Plain-text document sources:
⟨

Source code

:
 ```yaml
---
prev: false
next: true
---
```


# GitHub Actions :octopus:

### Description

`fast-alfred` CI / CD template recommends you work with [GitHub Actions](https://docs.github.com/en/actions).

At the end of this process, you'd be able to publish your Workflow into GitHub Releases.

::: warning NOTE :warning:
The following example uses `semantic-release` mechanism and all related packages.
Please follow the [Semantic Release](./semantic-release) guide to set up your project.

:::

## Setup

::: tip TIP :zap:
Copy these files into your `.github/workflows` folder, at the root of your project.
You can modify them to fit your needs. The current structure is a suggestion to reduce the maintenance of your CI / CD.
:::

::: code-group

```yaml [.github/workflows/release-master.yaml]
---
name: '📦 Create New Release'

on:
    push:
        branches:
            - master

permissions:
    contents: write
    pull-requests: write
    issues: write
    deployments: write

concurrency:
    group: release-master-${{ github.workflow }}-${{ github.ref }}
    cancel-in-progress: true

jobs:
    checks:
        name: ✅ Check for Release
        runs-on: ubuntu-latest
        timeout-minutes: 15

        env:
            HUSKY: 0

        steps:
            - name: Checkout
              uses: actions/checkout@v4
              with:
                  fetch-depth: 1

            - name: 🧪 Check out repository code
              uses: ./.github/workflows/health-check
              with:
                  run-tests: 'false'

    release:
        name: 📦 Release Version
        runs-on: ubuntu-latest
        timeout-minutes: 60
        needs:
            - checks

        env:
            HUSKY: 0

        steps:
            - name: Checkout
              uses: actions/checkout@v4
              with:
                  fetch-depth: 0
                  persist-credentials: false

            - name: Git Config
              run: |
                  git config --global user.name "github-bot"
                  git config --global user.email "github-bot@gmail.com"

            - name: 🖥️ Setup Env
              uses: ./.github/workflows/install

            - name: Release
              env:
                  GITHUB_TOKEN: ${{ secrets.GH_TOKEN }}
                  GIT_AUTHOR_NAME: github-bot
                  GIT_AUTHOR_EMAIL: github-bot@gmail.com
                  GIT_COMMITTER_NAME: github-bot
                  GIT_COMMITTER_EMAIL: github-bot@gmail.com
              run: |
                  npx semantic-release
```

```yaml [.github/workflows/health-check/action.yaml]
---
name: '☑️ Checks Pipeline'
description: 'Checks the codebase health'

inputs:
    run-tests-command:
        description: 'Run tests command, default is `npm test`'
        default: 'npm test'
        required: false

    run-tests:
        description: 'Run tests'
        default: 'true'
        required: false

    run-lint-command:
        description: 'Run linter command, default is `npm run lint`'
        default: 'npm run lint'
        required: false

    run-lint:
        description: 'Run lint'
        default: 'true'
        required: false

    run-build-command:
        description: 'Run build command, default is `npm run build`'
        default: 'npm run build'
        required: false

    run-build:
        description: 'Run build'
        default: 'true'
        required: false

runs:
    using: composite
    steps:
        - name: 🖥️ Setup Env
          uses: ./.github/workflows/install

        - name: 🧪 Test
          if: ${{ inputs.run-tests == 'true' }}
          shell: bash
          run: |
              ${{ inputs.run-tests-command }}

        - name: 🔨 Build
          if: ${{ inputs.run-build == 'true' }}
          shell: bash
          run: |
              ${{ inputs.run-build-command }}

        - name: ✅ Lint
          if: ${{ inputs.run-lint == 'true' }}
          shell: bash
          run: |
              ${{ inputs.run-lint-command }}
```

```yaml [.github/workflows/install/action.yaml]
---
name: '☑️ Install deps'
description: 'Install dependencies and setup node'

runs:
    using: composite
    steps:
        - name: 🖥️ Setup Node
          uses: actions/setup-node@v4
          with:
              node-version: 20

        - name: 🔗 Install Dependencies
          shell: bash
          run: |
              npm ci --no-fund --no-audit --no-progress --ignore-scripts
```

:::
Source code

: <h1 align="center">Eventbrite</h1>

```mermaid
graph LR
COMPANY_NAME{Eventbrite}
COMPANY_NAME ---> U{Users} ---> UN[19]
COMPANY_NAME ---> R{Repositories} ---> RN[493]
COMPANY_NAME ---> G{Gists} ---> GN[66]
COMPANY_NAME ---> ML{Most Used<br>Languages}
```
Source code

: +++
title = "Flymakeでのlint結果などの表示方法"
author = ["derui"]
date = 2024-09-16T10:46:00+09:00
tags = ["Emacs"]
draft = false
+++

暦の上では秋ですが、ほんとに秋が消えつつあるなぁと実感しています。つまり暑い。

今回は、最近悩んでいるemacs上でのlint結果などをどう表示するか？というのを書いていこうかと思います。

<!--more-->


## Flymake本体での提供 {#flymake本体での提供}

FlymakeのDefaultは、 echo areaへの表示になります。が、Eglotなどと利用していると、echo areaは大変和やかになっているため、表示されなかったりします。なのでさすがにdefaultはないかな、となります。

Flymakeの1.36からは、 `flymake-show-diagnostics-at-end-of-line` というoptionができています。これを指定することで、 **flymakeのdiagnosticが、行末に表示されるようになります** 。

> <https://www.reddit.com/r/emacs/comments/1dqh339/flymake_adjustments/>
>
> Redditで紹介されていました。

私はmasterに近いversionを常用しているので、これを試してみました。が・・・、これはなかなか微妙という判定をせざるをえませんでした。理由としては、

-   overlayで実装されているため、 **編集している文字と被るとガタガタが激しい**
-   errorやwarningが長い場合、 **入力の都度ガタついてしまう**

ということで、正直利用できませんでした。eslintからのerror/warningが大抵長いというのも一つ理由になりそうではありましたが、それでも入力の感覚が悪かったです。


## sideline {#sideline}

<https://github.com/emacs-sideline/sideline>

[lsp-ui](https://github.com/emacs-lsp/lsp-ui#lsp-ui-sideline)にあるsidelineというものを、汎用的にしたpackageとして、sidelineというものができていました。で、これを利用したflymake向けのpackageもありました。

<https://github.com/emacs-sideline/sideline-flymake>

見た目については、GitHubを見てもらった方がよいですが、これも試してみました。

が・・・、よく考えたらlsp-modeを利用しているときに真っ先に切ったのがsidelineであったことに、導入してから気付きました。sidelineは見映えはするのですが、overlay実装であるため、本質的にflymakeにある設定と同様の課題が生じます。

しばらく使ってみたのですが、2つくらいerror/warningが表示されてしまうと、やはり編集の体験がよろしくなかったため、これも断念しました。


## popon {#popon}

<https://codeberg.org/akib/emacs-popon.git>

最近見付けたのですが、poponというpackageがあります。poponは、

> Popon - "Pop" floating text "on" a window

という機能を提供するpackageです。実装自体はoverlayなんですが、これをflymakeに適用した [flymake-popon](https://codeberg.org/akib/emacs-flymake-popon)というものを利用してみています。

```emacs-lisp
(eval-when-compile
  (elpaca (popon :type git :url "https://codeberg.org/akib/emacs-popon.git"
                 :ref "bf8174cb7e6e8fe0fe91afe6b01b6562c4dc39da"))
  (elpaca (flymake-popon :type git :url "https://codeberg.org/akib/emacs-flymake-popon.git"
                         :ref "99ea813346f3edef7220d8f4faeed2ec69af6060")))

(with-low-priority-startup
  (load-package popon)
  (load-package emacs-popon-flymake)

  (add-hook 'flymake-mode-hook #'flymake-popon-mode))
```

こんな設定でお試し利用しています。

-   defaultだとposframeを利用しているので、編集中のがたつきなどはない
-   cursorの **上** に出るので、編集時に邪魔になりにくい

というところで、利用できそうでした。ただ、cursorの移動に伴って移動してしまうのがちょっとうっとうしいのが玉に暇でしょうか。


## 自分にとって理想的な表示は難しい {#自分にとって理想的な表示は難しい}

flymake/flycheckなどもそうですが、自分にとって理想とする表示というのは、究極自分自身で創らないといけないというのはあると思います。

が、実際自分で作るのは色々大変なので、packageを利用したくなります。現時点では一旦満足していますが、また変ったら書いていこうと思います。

⟩

[What you are asked to do] The records above must be reproduced word for word.

[Solution to the exercise]
Source code

:
 ```yaml
---
prev: false
next: true
---
```


# GitHub Actions :octopus:

### Description

`fast-alfred` CI / CD template recommends you work with [GitHub Actions](https://docs.github.com/en/actions).

At the end of this process, you'd be able to publish your Workflow into GitHub Releases.

::: warning NOTE :warning:
The following example uses `semantic-release` mechanism and all related packages.
Please follow the [Semantic Release](./semantic-release) guide to set up your project.

:::

## Setup

::: tip TIP :zap:
Copy these files into your `.github/workflows` folder, at the root of your project.
You can modify them to fit your needs. The current structure is a suggestion to reduce the maintenance of your CI / CD.
:::

::: code-group

```yaml [.github/workflows/release-master.yaml]
---
name: '📦 Create New Release'

on:
    push:
        branches:
            - master

permissions:
    contents: write
    pull-requests: write
    issues: write
    deployments: write

concurrency:
    group: release-master-${{ github.workflow }}-${{ github.ref }}
    cancel-in-progress: true

jobs:
    checks:
        name: ✅ Check for Release
        runs-on: ubuntu-latest
        timeout-minutes: 15

        env:
            HUSKY: 0

        steps:
            - name: Checkout
              uses: actions/checkout@v4
              with:
                  fetch-depth: 1

            - name: 🧪 Check out repository code
              uses: ./.github/workflows/health-check
              with:
                  run-tests: 'false'

    release:
        name: 📦 Release Version
        runs-on: ubuntu-latest
        timeout-minutes: 60
        needs:
            - checks

        env:
            HUSKY: 0

        steps:
            - name: Checkout
              uses: actions/checkout@v4
              with:
                  fetch-depth: 0
                  persist-credentials: false

            - name: Git Config
              run: |
                  git config --global user.name "github-bot"
                  git config --global user.email "github-bot@gmail.com"

            - name: 🖥️ Setup Env
              uses: ./.github/workflows/install

            - name: Release
              env:
                  GITHUB_TOKEN: ${{ secrets.GH_TOKEN }}
                  GIT_AUTHOR_NAME: github-bot
                  GIT_AUTHOR_EMAIL: github-bot@gmail.com
                  GIT_COMMITTER_NAME: github-bot
                  GIT_COMMITTER_EMAIL: github-bot@gmail.com
              run: |
                  npx semantic-release
```

```yaml [.github/workflows/health-check/action.yaml]
---
name: '☑️ Checks Pipeline'
description: 'Checks the codebase health'

inputs:
    run-tests-command:
        description: 'Run tests command, default is `npm test`'
        default: 'npm test'
        required: false

    run-tests:
        description: 'Run tests'
        default: 'true'
        required: false

    run-lint-command:
        description: 'Run linter command, default is `npm run lint`'
        default: 'npm run lint'
        required: false

    run-lint:
        description: 'Run lint'
        default: 'true'
        required: false

    run-build-command:
        description: 'Run build command, default is `npm run build`'
        default: 'npm run build'
        required: false

    run-build:
        description: 'Run build'
        default: 'true'
        required: false

runs:
    using: composite
    steps:
        - name: 🖥️ Setup Env
          uses: ./.github/workflows/install

        - name: 🧪 Test
          if: ${{ inputs.run-tests == 'true' }}
          shell: bash
          run: |
              ${{ inputs.run-tests-command }}

        - name: 🔨 Build
          if: ${{ inputs.run-build == 'true' }}
          shell: bash
          run: |
              ${{ inputs.run-build-command }}

        - name: ✅ Lint
          if: ${{ inputs.run-lint == 'true' }}
          shell: bash
          run: |
              ${{ inputs.run-lint-command }}
```

```yaml [.github/workflows/install/action.yaml]
---
name: '☑️ Install deps'
description: 'Install dependencies and setup node'

runs:
    using: composite
    steps:
        - name: 🖥️ Setup Node
          uses: actions/setup-node@v4
          with:
              node-version: 20

        - name: 🔗 Install Dependencies
          shell: bash
          run: |
              npm ci --no-fund --no-audit --no-progress --ignore-scripts
```

:::
Source code

: <h1 align="center">Eventbrite</h1>

```mermaid
graph LR
COMPANY_NAME{Eventbrite}
COMPANY_NAME ---> U{Users} ---> UN[19]
COMPANY_NAME ---> R{Repositories} ---> RN[493]
COMPANY_NAME ---> G{Gists} ---> GN[66]
COMPANY_NAME ---> ML{Most Used<br>Languages}
```
Source code

: +++
title = "Flymakeでのlint結果などの表示方法"
author = ["derui"]
date = 2024-09-16T10:46:00+09:00
tags = ["Emacs"]
draft = false
+++

暦の上では秋ですが、ほんとに秋が消えつつあるなぁと実感しています。つまり暑い。

今回は、最近悩んでいるemacs上でのlint結果などをどう表示するか？というのを書いていこうかと思います。

<!--more-->


## Flymake本体での提供 {#flymake本体での提供}

FlymakeのDefaultは、 echo areaへの表示になります。が、Eglotなどと利用していると、echo areaは大変和やかになっているため、表示されなかったりします。なのでさすがにdefaultはないかな、となります。

Flymakeの1.36からは、 `flymake-show-diagnostics-at-end-of-line` というoptionができています。これを指定することで、 **flymakeのdiagnosticが、行末に表示されるようになります** 。

> <https://www.reddit.com/r/emacs/comments/1dqh339/flymake_adjustments/>
>
> Redditで紹介されていました。

私はmasterに近いversionを常用しているので、これを試してみました。が・・・、これはなかなか微妙という判定をせざるをえませんでした。理由としては、

-   overlayで実装されているため、 **編集している文字と被るとガタガタが激しい**
-   errorやwarningが長い場合、 **入力の都度ガタついてしまう**

ということで、正直利用できませんでした。eslintからのerror/warningが大抵長いというのも一つ理由になりそうではありましたが、それでも入力の感覚が悪かったです。


## sideline {#sideline}

<https://github.com/emacs-sideline/sideline>

[lsp-ui](https://github.com/emacs-lsp/lsp-ui#lsp-ui-sideline)にあるsidelineというものを、汎用的にしたpackageとして、sidelineというものができていました。で、これを利用したflymake向けのpackageもありました。

<https://github.com/emacs-sideline/sideline-flymake>

見た目については、GitHubを見てもらった方がよいですが、これも試してみました。

が・・・、よく考えたらlsp-modeを利用しているときに真っ先に切ったのがsidelineであったことに、導入してから気付きました。sidelineは見映えはするのですが、overlay実装であるため、本質的にflymakeにある設定と同様の課題が生じます。

しばらく使ってみたのですが、2つくらいerror/warningが表示されてしまうと、やはり編集の体験がよろしくなかったため、これも断念しました。


## popon {#popon}

<https://codeberg.org/akib/emacs-popon.git>

最近見付けたのですが、poponというpackageがあります。poponは、

> Popon - "Pop" floating text "on" a window

という機能を提供するpackageです。実装自体はoverlayなんですが、これをflymakeに適用した [flymake-popon](https://codeberg.org/akib/emacs-flymake-popon)というものを利用してみています。

```emacs-lisp
(eval-when-compile
  (elpaca (popon :type git :url "https://codeberg.org/akib/emacs-popon.git"
                 :ref "bf8174cb7e6e8fe0fe91afe6b01b6562c4dc39da"))
  (elpaca (flymake-popon :type git :url "https://codeberg.org/akib/emacs-flymake-popon.git"
                         :ref "99ea813346f3edef7220d8f4faeed2ec69af6060")))

(with-low-priority-startup
  (load-package popon)
  (load-package emacs-popon-flymake)

  (add-hook 'flymake-mode-hook #'flymake-popon-mode))
```

こんな設定でお試し利用しています。

-   defaultだとposframeを利用しているので、編集中のがたつきなどはない
-   cursorの **上** に出るので、編集時に邪魔になりにくい

というところで、利用できそうでした。ただ、cursorの移動に伴って移動してしまうのがちょっとうっとうしいのが玉に暇でしょうか。


## 自分にとって理想的な表示は難しい {#自分にとって理想的な表示は難しい}

flymake/flycheckなどもそうですが、自分にとって理想とする表示というのは、究極自分自身で創らないといけないというのはあると思います。

が、実際自分で作るのは色々大変なので、packageを利用したくなります。現時点では一旦満足していますが、また変ったら書いていこうと思います。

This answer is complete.